(Beginning of Provided records)
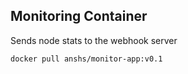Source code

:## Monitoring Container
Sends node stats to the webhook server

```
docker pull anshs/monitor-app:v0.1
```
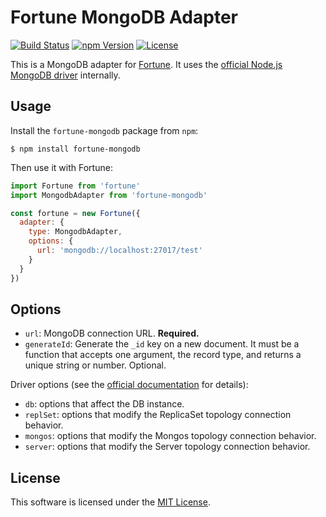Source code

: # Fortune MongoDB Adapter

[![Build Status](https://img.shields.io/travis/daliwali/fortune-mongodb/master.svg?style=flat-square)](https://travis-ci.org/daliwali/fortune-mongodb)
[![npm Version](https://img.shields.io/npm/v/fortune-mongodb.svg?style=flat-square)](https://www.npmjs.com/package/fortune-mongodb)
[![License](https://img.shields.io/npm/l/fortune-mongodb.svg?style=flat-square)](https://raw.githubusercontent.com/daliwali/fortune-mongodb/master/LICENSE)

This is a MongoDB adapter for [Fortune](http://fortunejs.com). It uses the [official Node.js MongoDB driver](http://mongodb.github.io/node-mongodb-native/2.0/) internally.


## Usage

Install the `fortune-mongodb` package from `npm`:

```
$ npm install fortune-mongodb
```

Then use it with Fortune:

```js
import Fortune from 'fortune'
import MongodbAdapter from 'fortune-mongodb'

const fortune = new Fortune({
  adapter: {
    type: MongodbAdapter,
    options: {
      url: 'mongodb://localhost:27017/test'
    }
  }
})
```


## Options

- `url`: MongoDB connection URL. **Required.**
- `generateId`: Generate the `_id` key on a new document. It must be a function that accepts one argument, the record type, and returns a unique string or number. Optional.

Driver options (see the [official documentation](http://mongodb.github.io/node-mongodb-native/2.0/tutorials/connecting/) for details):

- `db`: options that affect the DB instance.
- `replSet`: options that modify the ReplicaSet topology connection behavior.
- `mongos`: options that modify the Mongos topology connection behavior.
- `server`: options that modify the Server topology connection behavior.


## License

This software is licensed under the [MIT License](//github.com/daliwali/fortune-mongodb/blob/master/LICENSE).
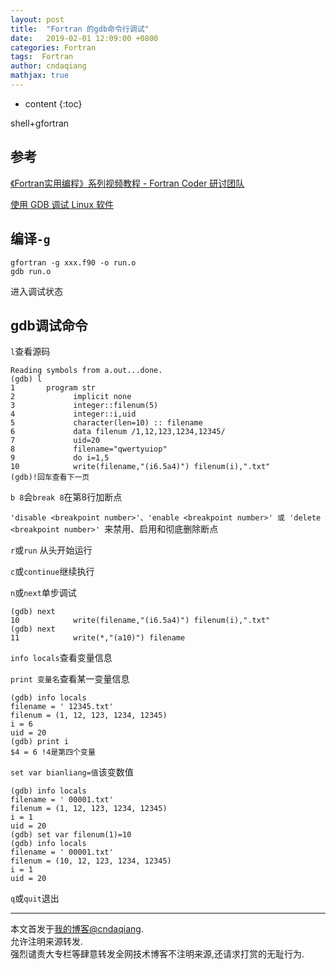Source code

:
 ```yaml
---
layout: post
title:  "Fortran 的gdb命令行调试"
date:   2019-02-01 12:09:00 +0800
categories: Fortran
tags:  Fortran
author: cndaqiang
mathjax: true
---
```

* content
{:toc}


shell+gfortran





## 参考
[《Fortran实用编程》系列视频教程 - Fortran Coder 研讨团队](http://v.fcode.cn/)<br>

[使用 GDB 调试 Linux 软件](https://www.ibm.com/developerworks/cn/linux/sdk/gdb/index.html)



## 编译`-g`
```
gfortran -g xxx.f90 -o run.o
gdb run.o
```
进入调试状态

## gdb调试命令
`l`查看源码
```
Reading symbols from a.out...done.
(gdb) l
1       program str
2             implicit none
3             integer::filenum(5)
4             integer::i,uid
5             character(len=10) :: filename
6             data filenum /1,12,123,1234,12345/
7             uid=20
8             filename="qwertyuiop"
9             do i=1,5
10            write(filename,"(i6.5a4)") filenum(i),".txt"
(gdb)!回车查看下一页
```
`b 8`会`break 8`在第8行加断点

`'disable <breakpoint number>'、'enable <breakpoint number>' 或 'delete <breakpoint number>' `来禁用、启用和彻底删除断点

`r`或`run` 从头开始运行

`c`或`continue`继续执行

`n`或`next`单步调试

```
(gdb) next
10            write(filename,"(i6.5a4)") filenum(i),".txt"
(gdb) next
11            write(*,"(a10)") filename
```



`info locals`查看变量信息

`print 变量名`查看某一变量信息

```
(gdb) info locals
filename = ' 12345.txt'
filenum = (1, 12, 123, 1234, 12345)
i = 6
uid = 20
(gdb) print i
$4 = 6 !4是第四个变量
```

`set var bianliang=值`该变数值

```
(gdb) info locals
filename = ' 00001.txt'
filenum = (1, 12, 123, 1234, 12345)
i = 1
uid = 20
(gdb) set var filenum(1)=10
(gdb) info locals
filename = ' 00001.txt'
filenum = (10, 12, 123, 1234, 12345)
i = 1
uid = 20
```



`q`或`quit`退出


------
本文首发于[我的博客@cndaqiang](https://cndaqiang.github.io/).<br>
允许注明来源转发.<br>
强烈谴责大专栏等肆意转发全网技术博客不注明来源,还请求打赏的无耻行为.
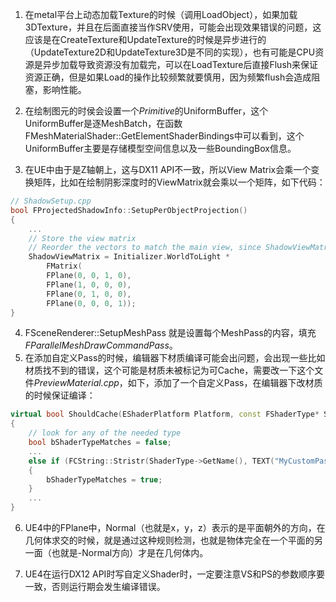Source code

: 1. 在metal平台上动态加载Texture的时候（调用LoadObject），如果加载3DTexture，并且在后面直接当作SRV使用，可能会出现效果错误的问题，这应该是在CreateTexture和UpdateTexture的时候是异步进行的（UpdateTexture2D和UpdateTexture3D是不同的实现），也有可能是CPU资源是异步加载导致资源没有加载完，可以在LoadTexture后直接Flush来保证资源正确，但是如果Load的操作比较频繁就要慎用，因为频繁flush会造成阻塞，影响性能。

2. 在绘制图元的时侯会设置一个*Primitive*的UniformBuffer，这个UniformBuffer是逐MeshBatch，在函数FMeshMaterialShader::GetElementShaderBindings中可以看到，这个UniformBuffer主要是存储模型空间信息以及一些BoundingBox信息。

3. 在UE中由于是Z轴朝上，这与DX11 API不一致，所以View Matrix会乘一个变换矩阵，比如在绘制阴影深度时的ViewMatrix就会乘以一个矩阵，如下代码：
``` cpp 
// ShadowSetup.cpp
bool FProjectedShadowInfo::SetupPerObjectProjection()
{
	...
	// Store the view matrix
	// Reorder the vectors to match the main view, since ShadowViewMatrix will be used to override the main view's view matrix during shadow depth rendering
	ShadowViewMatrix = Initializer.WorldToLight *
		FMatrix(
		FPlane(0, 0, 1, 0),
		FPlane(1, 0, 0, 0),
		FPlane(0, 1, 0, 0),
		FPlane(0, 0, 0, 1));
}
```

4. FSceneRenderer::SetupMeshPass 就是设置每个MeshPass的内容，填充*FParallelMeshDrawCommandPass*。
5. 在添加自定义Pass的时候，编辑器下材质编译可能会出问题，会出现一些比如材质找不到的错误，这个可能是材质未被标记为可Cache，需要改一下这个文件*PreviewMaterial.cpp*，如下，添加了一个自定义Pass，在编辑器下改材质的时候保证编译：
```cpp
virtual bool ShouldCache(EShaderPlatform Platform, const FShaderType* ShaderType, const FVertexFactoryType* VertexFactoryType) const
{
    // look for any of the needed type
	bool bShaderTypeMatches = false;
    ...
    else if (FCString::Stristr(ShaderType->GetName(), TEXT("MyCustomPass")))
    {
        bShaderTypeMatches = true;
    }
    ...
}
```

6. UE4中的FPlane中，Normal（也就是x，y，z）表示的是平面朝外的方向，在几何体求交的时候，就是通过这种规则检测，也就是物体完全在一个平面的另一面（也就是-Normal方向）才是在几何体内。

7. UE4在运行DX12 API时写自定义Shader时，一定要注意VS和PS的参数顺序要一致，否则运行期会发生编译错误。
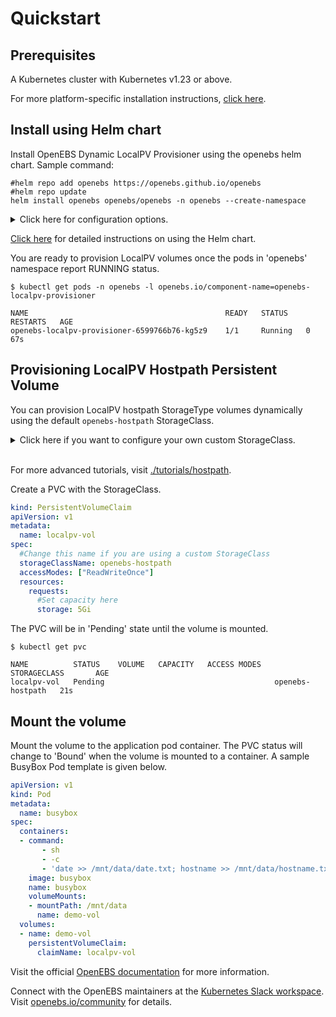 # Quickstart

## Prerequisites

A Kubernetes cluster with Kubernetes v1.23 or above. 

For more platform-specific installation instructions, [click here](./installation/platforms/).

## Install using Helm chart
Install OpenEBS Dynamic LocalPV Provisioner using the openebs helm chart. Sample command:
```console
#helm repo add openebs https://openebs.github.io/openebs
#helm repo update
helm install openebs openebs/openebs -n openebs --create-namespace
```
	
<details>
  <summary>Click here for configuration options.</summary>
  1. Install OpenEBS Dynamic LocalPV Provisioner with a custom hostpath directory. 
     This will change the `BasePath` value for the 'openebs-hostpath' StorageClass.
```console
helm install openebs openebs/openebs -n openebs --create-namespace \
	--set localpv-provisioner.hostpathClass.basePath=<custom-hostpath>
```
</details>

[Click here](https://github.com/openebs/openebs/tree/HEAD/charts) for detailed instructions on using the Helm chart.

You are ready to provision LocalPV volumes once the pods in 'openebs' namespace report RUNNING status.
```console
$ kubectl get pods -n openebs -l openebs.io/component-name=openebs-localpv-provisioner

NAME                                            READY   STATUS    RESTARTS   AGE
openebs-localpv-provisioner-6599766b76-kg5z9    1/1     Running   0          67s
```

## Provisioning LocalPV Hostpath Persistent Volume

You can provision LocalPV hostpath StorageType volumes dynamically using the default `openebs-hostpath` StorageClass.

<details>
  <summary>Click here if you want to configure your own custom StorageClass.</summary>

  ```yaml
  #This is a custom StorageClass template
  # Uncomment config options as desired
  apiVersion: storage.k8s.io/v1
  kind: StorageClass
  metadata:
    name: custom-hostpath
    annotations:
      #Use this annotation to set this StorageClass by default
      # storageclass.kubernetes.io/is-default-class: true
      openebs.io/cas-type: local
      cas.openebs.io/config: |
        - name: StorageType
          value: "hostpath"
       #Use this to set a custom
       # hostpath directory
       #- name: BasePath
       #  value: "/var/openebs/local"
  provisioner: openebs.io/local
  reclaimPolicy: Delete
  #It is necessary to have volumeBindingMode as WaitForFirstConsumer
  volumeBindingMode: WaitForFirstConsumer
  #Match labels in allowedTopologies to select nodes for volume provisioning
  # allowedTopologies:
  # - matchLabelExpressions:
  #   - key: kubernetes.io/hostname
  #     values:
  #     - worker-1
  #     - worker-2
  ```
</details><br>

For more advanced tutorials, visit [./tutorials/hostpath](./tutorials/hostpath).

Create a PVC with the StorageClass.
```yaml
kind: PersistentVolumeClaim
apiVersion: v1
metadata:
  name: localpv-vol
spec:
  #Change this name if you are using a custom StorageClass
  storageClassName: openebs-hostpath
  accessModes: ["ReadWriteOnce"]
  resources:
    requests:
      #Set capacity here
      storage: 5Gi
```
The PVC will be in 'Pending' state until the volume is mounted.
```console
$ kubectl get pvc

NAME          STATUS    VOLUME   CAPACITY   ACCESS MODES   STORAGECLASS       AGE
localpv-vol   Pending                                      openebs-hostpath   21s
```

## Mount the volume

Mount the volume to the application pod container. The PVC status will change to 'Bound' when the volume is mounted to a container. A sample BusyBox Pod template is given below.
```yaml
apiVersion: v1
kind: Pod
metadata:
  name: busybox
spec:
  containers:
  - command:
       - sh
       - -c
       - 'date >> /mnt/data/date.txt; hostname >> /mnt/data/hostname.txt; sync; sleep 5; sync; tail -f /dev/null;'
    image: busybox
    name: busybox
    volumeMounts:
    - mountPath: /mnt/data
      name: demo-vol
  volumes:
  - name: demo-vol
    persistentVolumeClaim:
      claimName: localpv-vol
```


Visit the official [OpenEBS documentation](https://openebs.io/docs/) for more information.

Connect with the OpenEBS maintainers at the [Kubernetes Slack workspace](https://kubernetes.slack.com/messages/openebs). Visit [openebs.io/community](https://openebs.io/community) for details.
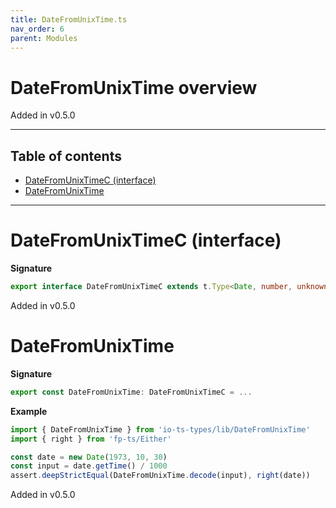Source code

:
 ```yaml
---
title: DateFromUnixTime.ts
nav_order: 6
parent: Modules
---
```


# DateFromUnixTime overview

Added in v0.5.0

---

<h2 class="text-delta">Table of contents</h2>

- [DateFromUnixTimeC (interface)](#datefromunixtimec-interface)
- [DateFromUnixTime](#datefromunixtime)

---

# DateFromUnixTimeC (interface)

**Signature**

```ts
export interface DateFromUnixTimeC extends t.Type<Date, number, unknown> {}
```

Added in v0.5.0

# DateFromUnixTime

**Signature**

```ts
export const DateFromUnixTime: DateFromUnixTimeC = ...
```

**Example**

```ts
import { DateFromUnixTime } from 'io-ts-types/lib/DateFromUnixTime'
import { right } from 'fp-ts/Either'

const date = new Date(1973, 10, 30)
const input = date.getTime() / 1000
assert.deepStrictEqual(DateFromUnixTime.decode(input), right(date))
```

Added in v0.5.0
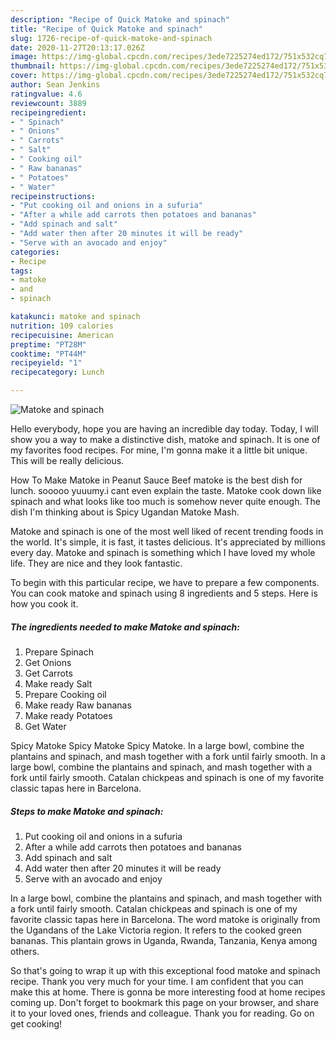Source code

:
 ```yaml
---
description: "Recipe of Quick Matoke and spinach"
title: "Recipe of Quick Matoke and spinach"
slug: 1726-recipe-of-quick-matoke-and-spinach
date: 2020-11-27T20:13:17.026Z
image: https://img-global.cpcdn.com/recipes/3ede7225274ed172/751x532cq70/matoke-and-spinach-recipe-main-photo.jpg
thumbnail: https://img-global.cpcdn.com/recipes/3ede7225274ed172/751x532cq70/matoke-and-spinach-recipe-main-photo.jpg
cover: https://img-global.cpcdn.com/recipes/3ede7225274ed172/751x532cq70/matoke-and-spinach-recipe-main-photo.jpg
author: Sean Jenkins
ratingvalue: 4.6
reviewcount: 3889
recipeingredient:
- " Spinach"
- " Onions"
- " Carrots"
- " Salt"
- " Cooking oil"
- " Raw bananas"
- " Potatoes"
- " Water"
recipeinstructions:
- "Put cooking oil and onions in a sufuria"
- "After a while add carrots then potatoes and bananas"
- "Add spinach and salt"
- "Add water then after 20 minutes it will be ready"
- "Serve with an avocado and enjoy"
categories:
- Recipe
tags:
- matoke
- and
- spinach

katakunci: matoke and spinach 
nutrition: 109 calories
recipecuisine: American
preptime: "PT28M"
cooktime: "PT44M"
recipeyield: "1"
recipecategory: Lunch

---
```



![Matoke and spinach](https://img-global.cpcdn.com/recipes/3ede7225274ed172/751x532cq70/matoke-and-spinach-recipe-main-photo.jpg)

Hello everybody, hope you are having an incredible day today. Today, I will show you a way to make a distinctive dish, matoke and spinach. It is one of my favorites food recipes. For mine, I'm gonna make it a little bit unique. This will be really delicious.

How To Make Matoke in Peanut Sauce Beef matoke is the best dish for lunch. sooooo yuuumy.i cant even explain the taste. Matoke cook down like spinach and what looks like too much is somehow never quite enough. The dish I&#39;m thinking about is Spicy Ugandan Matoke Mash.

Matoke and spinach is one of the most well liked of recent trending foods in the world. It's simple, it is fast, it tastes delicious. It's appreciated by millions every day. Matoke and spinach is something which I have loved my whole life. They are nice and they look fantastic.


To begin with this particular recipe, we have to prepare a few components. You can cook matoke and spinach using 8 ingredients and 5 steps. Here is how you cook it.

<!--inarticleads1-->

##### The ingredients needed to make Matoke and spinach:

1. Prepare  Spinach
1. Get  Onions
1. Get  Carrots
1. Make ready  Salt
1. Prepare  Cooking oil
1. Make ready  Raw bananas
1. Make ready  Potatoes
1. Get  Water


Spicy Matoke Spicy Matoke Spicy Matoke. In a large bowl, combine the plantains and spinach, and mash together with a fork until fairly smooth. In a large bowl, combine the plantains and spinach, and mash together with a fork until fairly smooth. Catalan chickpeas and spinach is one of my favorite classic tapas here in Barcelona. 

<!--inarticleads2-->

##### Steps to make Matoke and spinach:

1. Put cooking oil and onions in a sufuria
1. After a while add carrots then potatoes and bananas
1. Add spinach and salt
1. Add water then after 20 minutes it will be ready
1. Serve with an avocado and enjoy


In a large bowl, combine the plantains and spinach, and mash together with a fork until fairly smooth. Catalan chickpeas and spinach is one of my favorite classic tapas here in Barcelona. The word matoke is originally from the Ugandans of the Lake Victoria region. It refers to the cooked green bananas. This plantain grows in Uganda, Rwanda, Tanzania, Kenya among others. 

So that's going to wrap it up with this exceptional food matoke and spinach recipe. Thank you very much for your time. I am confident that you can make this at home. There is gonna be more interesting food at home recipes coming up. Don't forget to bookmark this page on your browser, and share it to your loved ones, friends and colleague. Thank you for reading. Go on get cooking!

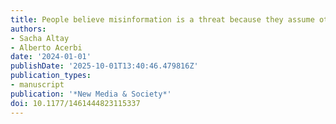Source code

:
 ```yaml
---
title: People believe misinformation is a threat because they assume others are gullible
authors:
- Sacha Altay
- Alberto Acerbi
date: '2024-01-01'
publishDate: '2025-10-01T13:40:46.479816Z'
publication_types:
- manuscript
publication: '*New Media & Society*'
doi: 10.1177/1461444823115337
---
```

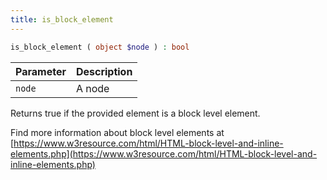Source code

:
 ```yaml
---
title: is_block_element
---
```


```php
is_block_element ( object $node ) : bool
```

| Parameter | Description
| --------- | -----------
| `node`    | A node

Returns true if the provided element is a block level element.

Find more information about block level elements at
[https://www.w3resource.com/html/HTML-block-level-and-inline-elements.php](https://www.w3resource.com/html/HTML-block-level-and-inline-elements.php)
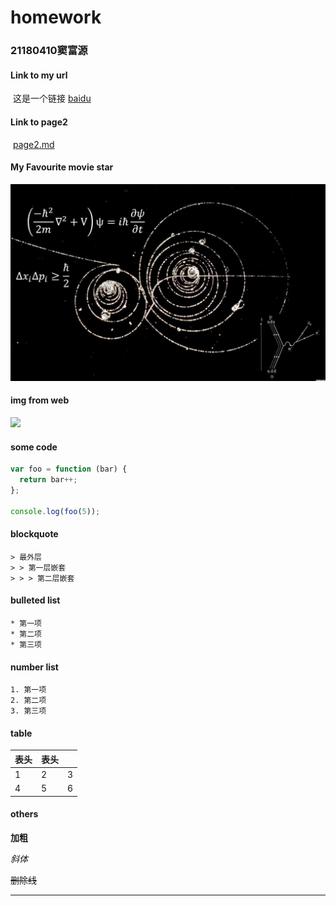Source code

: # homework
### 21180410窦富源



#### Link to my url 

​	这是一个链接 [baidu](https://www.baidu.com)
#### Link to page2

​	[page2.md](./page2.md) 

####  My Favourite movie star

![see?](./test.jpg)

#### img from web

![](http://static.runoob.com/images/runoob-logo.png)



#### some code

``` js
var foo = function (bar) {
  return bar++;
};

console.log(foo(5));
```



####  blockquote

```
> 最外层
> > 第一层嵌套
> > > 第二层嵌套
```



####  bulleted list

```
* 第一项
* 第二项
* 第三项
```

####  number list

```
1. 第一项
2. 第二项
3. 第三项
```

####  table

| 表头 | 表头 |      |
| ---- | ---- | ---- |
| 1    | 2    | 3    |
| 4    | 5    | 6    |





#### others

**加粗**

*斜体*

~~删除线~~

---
(End of Provided records)
• Work order: Look through the entries above and report each line where the string "daliwali" occurs.

• Written solution:
[![Build Status](https://img.shields.io/travis/daliwali/fortune-mongodb/master.svg?style=flat-square)](https://travis-ci.org/daliwali/fortune-mongodb)
[![License](https://img.shields.io/npm/l/fortune-mongodb.svg?style=flat-square)](https://raw.githubusercontent.com/daliwali/fortune-mongodb/master/LICENSE)
This software is licensed under the [MIT License](//github.com/daliwali/fortune-mongodb/blob/master/LICENSE).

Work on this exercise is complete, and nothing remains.